▸ AIM OF THE TASK
Repeat exactly, and only, the lines of the entries below from the one with "#### In 2015, Accessories" through the one with "#### Identified the", both ends included.
□ □ □ □ □ □ □
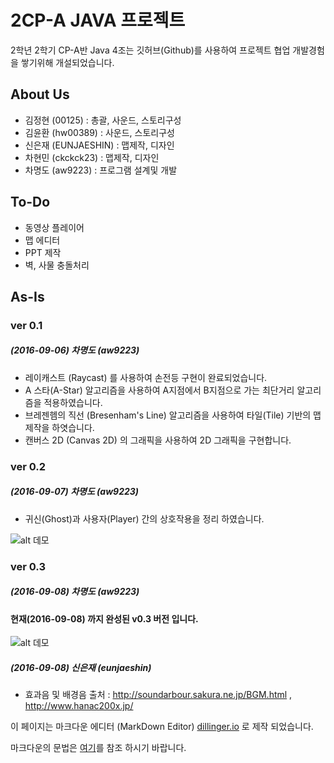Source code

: # 2CP-A JAVA 프로젝트

2학년 2학기 CP-A반 Java 4조는 깃허브(Github)를 사용하여 프로젝트 협업 개발경험을 쌓기위해 개설되었습니다.

## About Us

- 김정현 (00125) : 총괄, 사운드, 스토리구성
- 김윤환 (hw00389) : 사운드, 스토리구성
- 신은재 (EUNJAESHIN) : 맵제작, 디자인
- 차현민 (ckckck23) : 맵제작, 디자인
- 차명도 (aw9223) : 프로그램 설계및 개발

## To-Do
- 동영상 플레이어
- 맵 에디터
- PPT 제작
- 벽, 사물 충돌처리

## As-Is

### ver 0.1
##### (2016-09-06) 차명도 (aw9223)
- 레이캐스트 (Raycast) 를 사용하여 손전등 구현이 완료되었습니다.
- A 스타(A-Star) 알고리즘을 사용하여 A지점에서 B지점으로 가는 최단거리 알고리즘을 적용하였습니다.
- 브레젠헴의 직선 (Bresenham's Line) 알고리즘을 사용하여 타일(Tile) 기반의 맵 제작을 하엿습니다.
- 캔버스 2D (Canvas 2D) 의 그래픽을 사용하여 2D 그래픽을 구현합니다.

### ver 0.2
##### (2016-09-07) 차명도 (aw9223)
- 귀신(Ghost)과 사용자(Player) 간의 상호작용을 정리 하였습니다.

![alt 데모](https://github.com/2016-yeung-jin-cpa/kr.ac.yeungjin.2cpa.java4/blob/master/demo/v0.2.gif?raw=true)

### ver 0.3
##### (2016-09-08) 차명도 (aw9223)

#### 현재(2016-09-08) 까지 완성된 v0.3 버전 입니다.
![alt 데모](https://github.com/2016-yeung-jin-cpa/kr.ac.yeungjin.2cpa.java4/blob/master/demo/v0.3.gif?raw=true)

##### (2016-09-08) 신은재 (eunjaeshin)
- 효과음 및 배경음 출처 : http://soundarbour.sakura.ne.jp/BGM.html , http://www.hanac200x.jp/

이 페이지는 마크다운 에디터 (MarkDown Editor) [dillinger.io](http://dillinger.io/) 로 제작 되었습니다.

마크다운의 문법은 [여기](https://namu.wiki/w/%EB%A7%88%ED%81%AC%EB%8B%A4%EC%9A%B4#s-2)를 참조 하시기 바랍니다.


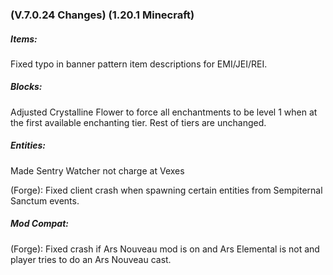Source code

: ### **(V.7.0.24 Changes) (1.20.1 Minecraft)**

##### Items:
Fixed typo in banner pattern item descriptions for EMI/JEI/REI.

##### Blocks:
Adjusted Crystalline Flower to force all enchantments to be level 1 when at the first available enchanting tier.
 Rest of tiers are unchanged.

##### Entities:
Made Sentry Watcher not charge at Vexes

(Forge): Fixed client crash when spawning certain entities from Sempiternal Sanctum events.

##### Mod Compat: 
(Forge): Fixed crash if Ars Nouveau mod is on and Ars Elemental is not and player tries to do an Ars Nouveau cast.
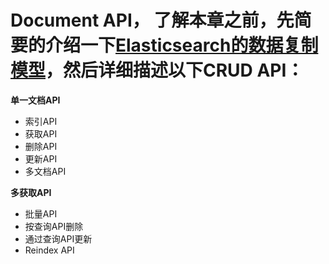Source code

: # Document API， 了解本章之前，先简要的介绍一下[Elasticsearch的数据复制模型](https://www.elastic.co/guide/en/elasticsearch/reference/current/docs-replication.html)，然后详细描述以下CRUD API：  

**单一文档API**  
- 索引API
- 获取API
- 删除API
- 更新API
- 多文档API

**多获取API**  
- 批量API
- 按查询API删除
- 通过查询API更新
- Reindex API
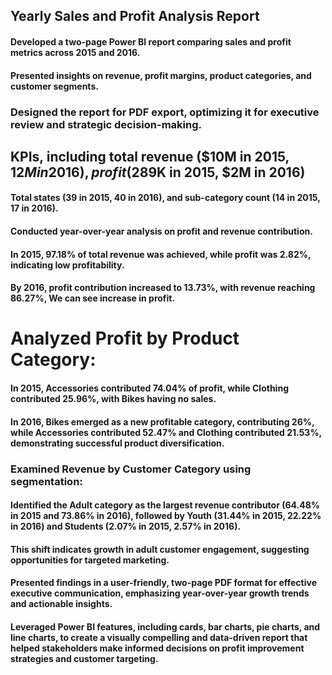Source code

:## Yearly Sales and Profit Analysis Report
#### Developed a two-page Power BI report comparing sales and profit metrics across 2015 and 2016. 
#### Presented insights on revenue, profit margins, product categories, and customer segments.

### Designed the report for PDF export, optimizing it for executive review and strategic decision-making.
## KPIs, including total revenue ($10M in 2015, $12M in 2016), profit ($289K in 2015, $2M in 2016)
#### Total states (39 in 2015, 40 in 2016), and sub-category count (14 in 2015, 17 in 2016).
#### Conducted year-over-year analysis on profit and revenue contribution.
#### In 2015, 97.18% of total revenue was achieved, while profit was 2.82%, indicating low profitability.
#### By 2016, profit contribution increased to 13.73%, with revenue reaching 86.27%, We can see increase in profit.
# Analyzed Profit by Product Category:
#### In 2015, Accessories contributed 74.04% of profit, while Clothing contributed 25.96%, with Bikes having no sales.
#### In 2016, Bikes emerged as a new profitable category, contributing 26%, while Accessories contributed 52.47% and Clothing contributed 21.53%, demonstrating successful product diversification.
### Examined Revenue by Customer Category using segmentation:
#### Identified the Adult category as the largest revenue contributor (64.48% in 2015 and 73.86% in 2016), followed by Youth (31.44% in 2015, 22.22% in 2016) and Students (2.07% in 2015, 2.57% in 2016).
#### This shift indicates growth in adult customer engagement, suggesting opportunities for targeted marketing.
#### Presented findings in a user-friendly, two-page PDF format for effective executive communication, emphasizing year-over-year growth trends and actionable insights.
#### Leveraged Power BI features, including cards, bar charts, pie charts, and line charts, to create a visually compelling and data-driven report that helped stakeholders make informed decisions on profit improvement strategies and customer targeting.

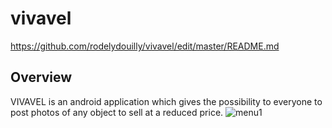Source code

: # vivavel
https://github.com/rodelydouilly/vivavel/edit/master/README.md
## Overview
 VIVAVEL is an android application which gives the possibility to everyone to post photos of any object to sell at a reduced price.
 ![menu1](https://user-images.githubusercontent.com/28581147/35133759-f071a040-fc86-11e7-94f7-c7a2bce997a2.png)


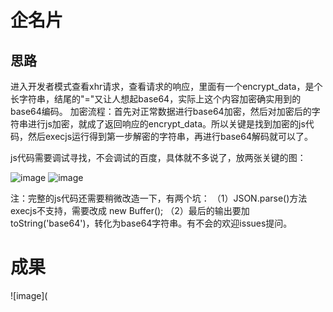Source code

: 企名片
=============

思路
------------

进入开发者模式查看xhr请求，查看请求的响应，里面有一个encrypt_data，是个长字符串，结尾的"="又让人想起base64，实际上这个内容加密确实用到的base64编码。
加密流程：首先对正常数据进行base64加密，然后对加密后的字符串进行js加密，就成了返回响应的encrypt_data。所以关键是找到加密的js代码，然后execjs运行得到第一步解密的字符串，再进行base64解码就可以了。

js代码需要调试寻找，不会调试的百度，具体就不多说了，放两张关键的图：

![image](https://github.com/xzh0723/QiMingPian/blob/master/js_1.png)
![image](https://github.com/xzh0723/QiMingPian/blob/master/js_2.png)

注：完整的js代码还需要稍微改造一下，有两个坑： （1）JSON.parse()方法execjs不支持，需要改成 new Buffer(); （2）最后的输出要加toString('base64')，转化为base64字符串。有不会的欢迎issues提问。

成果
============
![image](
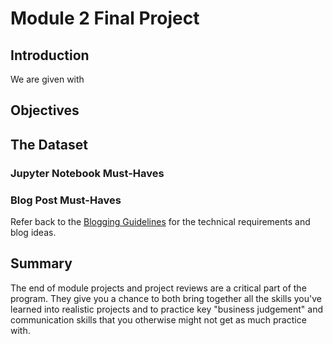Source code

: 
# Module 2 Final Project


## Introduction

We are given with 

## Objectives



## The Dataset


### Jupyter Notebook Must-Haves


### Blog Post Must-Haves

Refer back to the [Blogging Guidelines](https://github.com/learn-co-curriculum/dsc-welcome-blogging-v2-1) for the technical requirements and blog ideas.




## Summary

The end of module projects and project reviews are a critical part of the program. They give you a chance to both bring together all the skills you've learned into realistic projects and to practice key "business judgement" and communication skills that you otherwise might not get as much practice with.
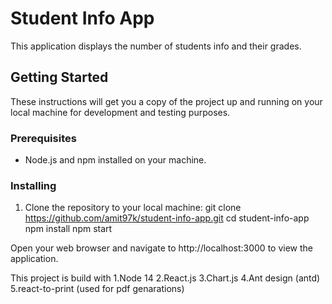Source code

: # Student Info App

This application displays the number of students info and their grades.

## Getting Started

These instructions will get you a copy of the project up and running on your local machine for development and testing purposes.

### Prerequisites

- Node.js and npm installed on your machine.

### Installing

1. Clone the repository to your local machine:
   git clone https://github.com/amit97k/student-info-app.git
   cd student-info-app
   npm install
   npm start


Open your web browser and navigate to http://localhost:3000 to view the application.

This project is build with 
    1.Node 14
    2.React.js
    3.Chart.js
    4.Ant design (antd)
    5.react-to-print (used for pdf genarations)
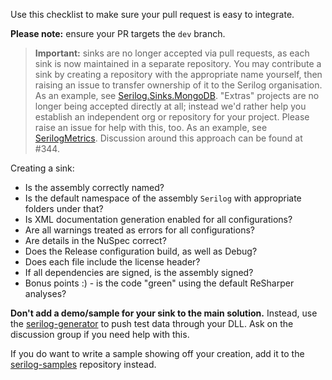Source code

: Use this checklist to make sure your pull request is easy to integrate.

**Please note:** ensure your PR targets the `dev` branch.

> **Important:** sinks are no longer accepted via pull requests, as each sink is now maintained in a separate repository. You may contribute a sink by creating a repository with the appropriate name yourself, then raising an issue to transfer ownership of it to the Serilog organisation. As an example, see [Serilog.Sinks.MongoDB](https://github.com/serilog/serilog-sinks-mongodb).
> "Extras" projects are no longer being accepted directly at all; instead we'd rather help you establish an independent org or repository for your project. Please raise an issue for help with this, too. As an example, see [SerilogMetrics](https://github.com/serilog-metrics/serilog-metrics).
> Discussion around this approach can be found at #344.

Creating a sink:

- Is the assembly correctly named?
- Is the default namespace of the assembly `Serilog` with appropriate folders under that?
- Is XML documentation generation enabled for all configurations?
- Are all warnings treated as errors for all configurations?
- Are details in the NuSpec correct?
- Does the Release configuration build, as well as Debug?
- Does each file include the license header?
- If all dependencies are signed, is the assembly signed?
- Bonus points :) - is the code "green" using the default ReSharper analyses?

**Don't add a demo/sample for your sink to the main solution.** Instead, use the [serilog-generator](https://github.com/serilog/serilog-generator) to push test data through your DLL. Ask on the discussion group if you need help with this.

If you do want to write a sample showing off your creation, add it to the [serilog-samples](https://github.com/serilog/serilog-samples) repository instead.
□ □ □ □ □ □ □
▸ SOLUTION TO THE EXERCISE
#### In 2015, Accessories contributed 74.04% of profit, while Clothing contributed 25.96%, with Bikes having no sales.
#### In 2016, Bikes emerged as a new profitable category, contributing 26%, while Accessories contributed 52.47% and Clothing contributed 21.53%, demonstrating successful product diversification.
### Examined Revenue by Customer Category using segmentation:
#### Identified the Adult category as the largest revenue contributor (64.48% in 2015 and 73.86% in 2016), followed by Youth (31.44% in 2015, 22.22% in 2016) and Students (2.07% in 2015, 2.57% in 2016).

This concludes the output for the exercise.